> [ACTION ITEM]:
Write out all of the entries exactly as given.
──────── GIVEN DATA
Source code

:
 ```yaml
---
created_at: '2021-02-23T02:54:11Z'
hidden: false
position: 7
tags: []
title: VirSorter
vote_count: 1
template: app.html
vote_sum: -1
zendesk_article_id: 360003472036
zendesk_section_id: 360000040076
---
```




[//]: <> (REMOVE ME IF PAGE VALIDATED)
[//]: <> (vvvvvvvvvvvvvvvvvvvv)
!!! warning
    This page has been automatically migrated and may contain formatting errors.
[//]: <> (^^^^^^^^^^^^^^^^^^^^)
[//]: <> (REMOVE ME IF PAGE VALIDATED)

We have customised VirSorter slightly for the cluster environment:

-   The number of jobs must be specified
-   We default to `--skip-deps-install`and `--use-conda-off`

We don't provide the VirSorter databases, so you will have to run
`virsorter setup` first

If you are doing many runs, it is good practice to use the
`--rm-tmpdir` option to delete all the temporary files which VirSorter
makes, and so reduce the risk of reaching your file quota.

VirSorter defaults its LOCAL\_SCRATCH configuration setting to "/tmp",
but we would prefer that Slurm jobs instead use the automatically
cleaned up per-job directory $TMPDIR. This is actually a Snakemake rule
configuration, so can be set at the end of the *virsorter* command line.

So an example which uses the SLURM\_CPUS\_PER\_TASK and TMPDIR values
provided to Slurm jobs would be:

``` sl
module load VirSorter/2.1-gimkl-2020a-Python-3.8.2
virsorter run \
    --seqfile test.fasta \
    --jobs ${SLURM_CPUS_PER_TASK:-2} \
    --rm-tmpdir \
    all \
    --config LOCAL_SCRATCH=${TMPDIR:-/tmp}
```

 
────────────────
> [TASK RESPONSE]:
Source code

:
 ```yaml
---
created_at: '2021-02-23T02:54:11Z'
hidden: false
position: 7
tags: []
title: VirSorter
vote_count: 1
template: app.html
vote_sum: -1
zendesk_article_id: 360003472036
zendesk_section_id: 360000040076
---
```




[//]: <> (REMOVE ME IF PAGE VALIDATED)
[//]: <> (vvvvvvvvvvvvvvvvvvvv)
!!! warning
    This page has been automatically migrated and may contain formatting errors.
[//]: <> (^^^^^^^^^^^^^^^^^^^^)
[//]: <> (REMOVE ME IF PAGE VALIDATED)

We have customised VirSorter slightly for the cluster environment:

-   The number of jobs must be specified
-   We default to `--skip-deps-install`and `--use-conda-off`

We don't provide the VirSorter databases, so you will have to run
`virsorter setup` first

If you are doing many runs, it is good practice to use the
`--rm-tmpdir` option to delete all the temporary files which VirSorter
makes, and so reduce the risk of reaching your file quota.

VirSorter defaults its LOCAL\_SCRATCH configuration setting to "/tmp",
but we would prefer that Slurm jobs instead use the automatically
cleaned up per-job directory $TMPDIR. This is actually a Snakemake rule
configuration, so can be set at the end of the *virsorter* command line.

So an example which uses the SLURM\_CPUS\_PER\_TASK and TMPDIR values
provided to Slurm jobs would be:

``` sl
module load VirSorter/2.1-gimkl-2020a-Python-3.8.2
virsorter run \
    --seqfile test.fasta \
    --jobs ${SLURM_CPUS_PER_TASK:-2} \
    --rm-tmpdir \
    all \
    --config LOCAL_SCRATCH=${TMPDIR:-/tmp}
```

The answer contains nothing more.